Así las cosas ¿cómo sería capaz de avanzar hasta el borde del escenario, mostrarse bajo todo el brillo de las luces y llamarles por su verdadero nombre? Vampiros. Vampiros egoístas. Tan muertos como él, aunque de un modo distinto. Sin sentimientos. Vacíos.
¡Si pudiera hacerlo! Si por una vez llegara a vencer al de la corporación, se adelantaría y gritaría…
Dolor. Un dolor punzante en la mejilla. La cabeza cayó hacia atrás y los delicados tubitos del cuello protestaron. El chasquido de carne contra carne despertó ecos en su mente. Abrió los ojos atónito. Una chica ante él. El color del aluminio en sus ojos. Un rostro joven. Enojado. Labios finos muy apretados. Las aletas de la nariz temblorosas. ¿Por qué está tan furiosa? Ahora levantaba la mano para abofetearle de nuevo. Alzó las suyas con las muñecas cruzadas, las palmas hacia afuera para protegerse los ojos. El segundo golpe cayó más fuerte que el primero.

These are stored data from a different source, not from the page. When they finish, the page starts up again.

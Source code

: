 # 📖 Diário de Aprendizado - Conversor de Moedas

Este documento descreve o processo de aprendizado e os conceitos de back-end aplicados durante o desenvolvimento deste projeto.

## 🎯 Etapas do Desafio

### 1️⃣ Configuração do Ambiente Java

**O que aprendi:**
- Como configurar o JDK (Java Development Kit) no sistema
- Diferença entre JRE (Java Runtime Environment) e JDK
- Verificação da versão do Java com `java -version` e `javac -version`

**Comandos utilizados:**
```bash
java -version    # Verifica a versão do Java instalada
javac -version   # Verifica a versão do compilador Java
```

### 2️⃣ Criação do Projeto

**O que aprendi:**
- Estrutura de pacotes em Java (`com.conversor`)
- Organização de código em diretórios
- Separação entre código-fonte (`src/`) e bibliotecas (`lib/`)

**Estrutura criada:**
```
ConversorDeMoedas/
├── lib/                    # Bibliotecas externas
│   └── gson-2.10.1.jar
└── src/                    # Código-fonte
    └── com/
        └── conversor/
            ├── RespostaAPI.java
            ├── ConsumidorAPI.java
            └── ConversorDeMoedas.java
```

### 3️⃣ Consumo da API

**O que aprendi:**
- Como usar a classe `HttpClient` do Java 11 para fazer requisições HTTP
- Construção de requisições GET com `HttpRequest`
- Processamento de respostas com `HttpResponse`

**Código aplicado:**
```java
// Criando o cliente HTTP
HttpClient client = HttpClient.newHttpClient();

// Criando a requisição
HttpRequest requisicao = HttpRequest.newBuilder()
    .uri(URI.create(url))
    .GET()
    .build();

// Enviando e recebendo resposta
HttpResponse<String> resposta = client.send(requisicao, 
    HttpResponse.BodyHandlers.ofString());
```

Algunas conexiones se rompieron en el interior de su cuerpo reconstruido.
¡La mirada de aquel rostro! Ella le odiaba.
Le abofeteó por tercera vez. La miró por entre sus dedos cruzados, asombrado ante la vehemencia de los ojos de la muchacha. Y sintió que el dolor le inundaba, y sintió el odio, y sintió una maravillosa y terrible impresión de vida por un instante. Pero le recordaba demasiadas cosas, de modo que la detuvo.
Al cogerle la mano, comprobó que la chica no podía comprender que aún le quedaran fuerzas. Un zombie, muerto hacía quince años, que sólo se había movido y vivido setecientos cuatro días en todo ese tiempo… Sin embargo, era perfectamente operacional, plenamente condicionado, con los músculos dispuestos.
La chica hizo una mueca. La soltó, rechazándola. Ella se frotó las muñecas y le miró en silencio, con gesto hosco.
—Si no le gusto —preguntó él—, ¿por qué me conectó?